FIG. 2 further depicts an example embodiment of a localization and orientation sensing tag 12 in accordance with this disclosure. The sensing tag is comprised of a set of receiving antennas 22, a Rotman lens 24, a set of transmitting antennas 26, a set of switches 28 and a baseband circuit 29. Each of these components is further described below.
In the example embodiment, each of the receiving antennas 22 is further defined as a patch antenna. Likewise, each of the transmitting antennas 26 is further defined as a patch antenna. The antenna type may be selected based on the application. Other types of antennas are contemplated by this disclosure including but not limited to Yagi antennas, horn antennas and dipole antennas.
Additionally, the receiving antennas 22 preferably employ different polarization from the transmitting antennas 26. In the example embodiment, the receiving antennas 22 are vertically polarized while the transmitting antennas 26 are horizontally polarized. The opposite arrangement for polarizing the antennas is also suitable.

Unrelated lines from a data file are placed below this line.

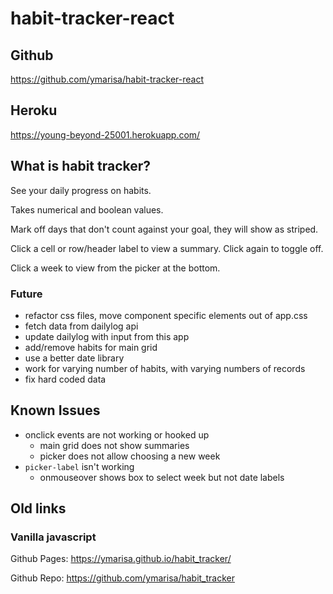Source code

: # habit-tracker-react
## Github
https://github.com/ymarisa/habit-tracker-react

## Heroku
https://young-beyond-25001.herokuapp.com/

## What is habit tracker?
See your daily progress on habits.

Takes numerical and boolean values.

Mark off days that don't count against your goal, they will show as striped.

Click a cell or row/header label to view a summary. Click again to toggle off.

Click a week to view from the picker at the bottom.

### Future
* refactor css files, move component specific elements out of app.css
* fetch data from dailylog api
* update dailylog with input from this app
* add/remove habits for main grid
* use a better date library
* work for varying number of habits, with varying numbers of records
* fix hard coded data

## Known Issues
* onclick events are not working or hooked up
    * main grid does not show summaries
    * picker does not allow choosing a new week
* `picker-label` isn't working
    * onmouseover shows box to select week but not date labels

## Old links
### Vanilla javascript 
Github Pages: https://ymarisa.github.io/habit_tracker/

Github Repo: https://github.com/ymarisa/habit_tracker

A Rotman lens 24 includes a plurality of array ports and a plurality of beam ports. Each antenna in the set of receiving antennas 22 is electrically coupled to a different port in the array of ports of the Rotman lens 24; whereas, each antenna in the set of transmitting antennas 26 is electrically coupled to a different port in the plurality of beam ports of the Rotman lens 24. During operation, beams incident on the set of receiving antennas may arrive from different directions and the Rotman lens directs the beams to different beam ports depending on the angle of incidence. While reference is made throughout this disclosure to a Rotman lens, other types of beam forming networks also fall within the scope of this disclosure, including planar implementations, such as a Butler matrix, a Blass matrix, or a Nolen matrix, as well as three-dimensional implementations, such as a dielectric lens, a Frensel lens or a Luneburg lens.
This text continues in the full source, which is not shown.